==== Provided records ====

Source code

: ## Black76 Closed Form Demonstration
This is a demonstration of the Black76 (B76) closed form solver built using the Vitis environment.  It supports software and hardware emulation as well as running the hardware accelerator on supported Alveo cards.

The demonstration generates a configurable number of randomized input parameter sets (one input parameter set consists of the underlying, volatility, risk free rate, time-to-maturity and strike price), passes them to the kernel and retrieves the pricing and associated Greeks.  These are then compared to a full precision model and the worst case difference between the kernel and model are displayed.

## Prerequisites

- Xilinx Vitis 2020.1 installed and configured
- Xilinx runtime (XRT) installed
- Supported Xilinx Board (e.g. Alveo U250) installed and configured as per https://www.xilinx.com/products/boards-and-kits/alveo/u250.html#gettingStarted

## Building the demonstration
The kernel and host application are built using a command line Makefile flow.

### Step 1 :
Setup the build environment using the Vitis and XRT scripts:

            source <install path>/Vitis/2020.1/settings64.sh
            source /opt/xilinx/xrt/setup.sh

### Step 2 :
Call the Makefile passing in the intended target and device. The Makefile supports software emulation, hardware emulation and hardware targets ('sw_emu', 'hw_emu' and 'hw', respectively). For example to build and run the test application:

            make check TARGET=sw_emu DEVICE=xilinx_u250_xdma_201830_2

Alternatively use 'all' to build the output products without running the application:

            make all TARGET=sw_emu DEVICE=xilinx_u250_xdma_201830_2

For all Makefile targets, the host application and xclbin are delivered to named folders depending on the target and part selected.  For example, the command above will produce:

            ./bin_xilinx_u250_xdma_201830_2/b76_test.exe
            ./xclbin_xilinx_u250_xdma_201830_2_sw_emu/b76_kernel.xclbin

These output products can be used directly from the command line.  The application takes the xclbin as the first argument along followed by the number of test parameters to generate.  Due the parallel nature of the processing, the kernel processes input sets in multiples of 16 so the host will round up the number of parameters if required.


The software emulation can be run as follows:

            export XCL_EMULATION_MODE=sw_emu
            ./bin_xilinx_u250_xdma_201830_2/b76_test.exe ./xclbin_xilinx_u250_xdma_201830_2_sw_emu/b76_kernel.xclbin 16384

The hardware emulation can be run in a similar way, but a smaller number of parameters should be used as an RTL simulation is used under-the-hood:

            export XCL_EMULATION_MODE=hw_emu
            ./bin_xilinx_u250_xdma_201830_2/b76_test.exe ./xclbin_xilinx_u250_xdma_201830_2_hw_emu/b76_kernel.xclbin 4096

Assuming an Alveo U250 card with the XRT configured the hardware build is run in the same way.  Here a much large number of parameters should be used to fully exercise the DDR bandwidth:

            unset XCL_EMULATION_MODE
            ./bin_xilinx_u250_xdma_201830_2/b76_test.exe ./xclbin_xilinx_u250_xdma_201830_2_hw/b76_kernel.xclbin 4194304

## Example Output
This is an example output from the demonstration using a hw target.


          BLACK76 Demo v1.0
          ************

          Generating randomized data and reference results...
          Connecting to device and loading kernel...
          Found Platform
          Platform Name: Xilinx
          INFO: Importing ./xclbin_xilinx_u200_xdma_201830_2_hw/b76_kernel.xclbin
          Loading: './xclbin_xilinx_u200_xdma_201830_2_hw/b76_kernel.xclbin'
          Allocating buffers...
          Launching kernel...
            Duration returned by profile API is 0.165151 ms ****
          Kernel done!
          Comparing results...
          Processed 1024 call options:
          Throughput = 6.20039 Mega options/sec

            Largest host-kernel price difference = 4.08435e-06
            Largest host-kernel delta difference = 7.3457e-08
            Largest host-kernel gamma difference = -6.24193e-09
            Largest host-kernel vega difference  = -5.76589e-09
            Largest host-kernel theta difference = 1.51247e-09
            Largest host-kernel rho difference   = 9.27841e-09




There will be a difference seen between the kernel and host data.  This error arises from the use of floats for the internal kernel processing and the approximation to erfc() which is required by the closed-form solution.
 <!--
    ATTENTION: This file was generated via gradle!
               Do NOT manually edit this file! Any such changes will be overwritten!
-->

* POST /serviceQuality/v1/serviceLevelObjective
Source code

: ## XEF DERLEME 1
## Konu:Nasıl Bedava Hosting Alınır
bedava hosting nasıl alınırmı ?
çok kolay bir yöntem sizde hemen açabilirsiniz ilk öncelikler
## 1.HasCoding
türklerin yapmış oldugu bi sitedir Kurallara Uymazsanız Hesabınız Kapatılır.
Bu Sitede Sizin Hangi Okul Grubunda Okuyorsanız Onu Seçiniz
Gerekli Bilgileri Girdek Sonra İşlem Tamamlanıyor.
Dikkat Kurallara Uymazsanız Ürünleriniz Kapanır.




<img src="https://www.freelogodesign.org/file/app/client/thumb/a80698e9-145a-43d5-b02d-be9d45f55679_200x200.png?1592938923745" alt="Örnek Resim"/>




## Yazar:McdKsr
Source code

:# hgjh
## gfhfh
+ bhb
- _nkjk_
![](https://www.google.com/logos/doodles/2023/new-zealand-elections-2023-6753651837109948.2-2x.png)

====

§ **Assignment**
Copy out, from the data above, each line where the string "should" is present.

§ **Result below**
The hardware emulation can be run in a similar way, but a smaller number of parameters should be used as an RTL simulation is used under-the-hood:
Assuming an Alveo U250 card with the XRT configured the hardware build is run in the same way.  Here a much large number of parameters should be used to fully exercise the DDR bandwidth:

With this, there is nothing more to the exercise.